Since the heap is out of memory, it immediately occurs to me to look at the GC log, but there is no hint of an out of memory. By the way, let’s review what the content of the GC log means:

Take one of these for example:

GC (Allocation Failure) 2021-10-29T16:37:45.177+ 0900:2686.339  [ParNew: 283195K->3579K(314560K), 0.0256691 secs] 396015K->116915K(1013632K), 0.0258253 secs] [Times: user=0.03 sys=0.02, real=0.03 secs]
Copy the code

GC: Indicates a garbage collection, belonging to MinorGC

Allocation Failure: GC occurs because there is insufficient space for the young generation

ParNew: The ParNew garbage collector is used by the young generation of this GC

283195K->3579K(314560K) : Usage of young generation before GC -> Usage of young generation after GC (total capacity of young generation)

396015K->116915K(1013632K) : Heap usage before garbage collection -> Heap usage after garbage collection (heap size)

[Times: user=0.04 sys=0.00, real= 0.05secs] :

User: All CPU time consumed by the garbage collection thread

Sys: indicates the system wait time

Real: Total application pause time (STW)

Since there is no information about heap overflow in the GC log, it means that it is not our application’s memory overflow. After checking the error message carefully, there is a clear error pointing to Dubbo, indicating that the previous path went wrong.

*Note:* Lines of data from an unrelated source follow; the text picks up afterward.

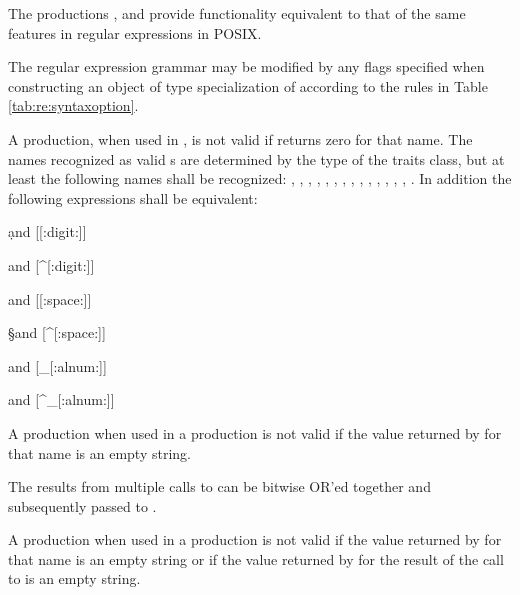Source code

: \pnum
The productions , 
and  provide functionality
equivalent to that of the same features in regular expressions in POSIX.

\pnum
The regular expression grammar may be modified by
any  flags specified when
constructing an object of type specialization of 
according to the rules in Table \ref{tab:re:syntaxoption}.

\pnum
A  production, when used in ,
is not valid if  returns zero for
that name.  The names recognized as valid s are
determined by the type of the traits class, but at least the following
names shall be recognized: 
, , , , , 
, , , , , 
, , , , .
In addition the following expressions shall be equivalent:

\begin{codeblock}
\d and [[:digit:]]

\D and [^[:digit:]]

\s and [[:space:]]

\S and [^[:space:]]

\w and [_[:alnum:]]

\W and [^_[:alnum:]]
\end{codeblock}

\pnum
{}%
%
A  production when used in
a  production is not valid 
if the value returned by  for
that name is an empty string. 

\pnum
{}%
%
%
%
The results from multiple calls
to  can be bitwise OR'ed 
together and subsequently passed to .

\pnum
{}%
%
A  production when used in
a  production is not valid if the value
returned by  for that name is an
empty string or if the value returned by  
for the result of the call to 
is an empty string.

(4) Check the configuration of duBBO interface

I vaguely remembered that the size of each call was set when the Dubbo interface was called, so I checked the configuration on NACOS, and sure enough, the size of the Dubbo interface was set to 16M, which located the problem. An OutOfMemory Error is returned when 1000 entries are fetched from the Dubbo interface at a time, exceeding 16MB in some cases.

(v) Solutions

Now that the problem has been identified, the solution is simple to first adjust the size of the consumer and producer limits for the Dubbo interface to suit the actual situation, and then make the changes slightly smaller 1000 times per call. Moreover, according to the original design, 1000 pieces of data would not exceed 16M, so I checked the data and found that some pieces of data exceeded 2M. Such data is of little use, so whether to filter these data is considered in the product. The final online verification did not report the same problem, it is solved.

(6) Summary

Although the problem is solved, but still took some crooked road. The mind may not be as clear when faced with an urgent problem as it is afterwards, but the more holes you step in, the more you learn.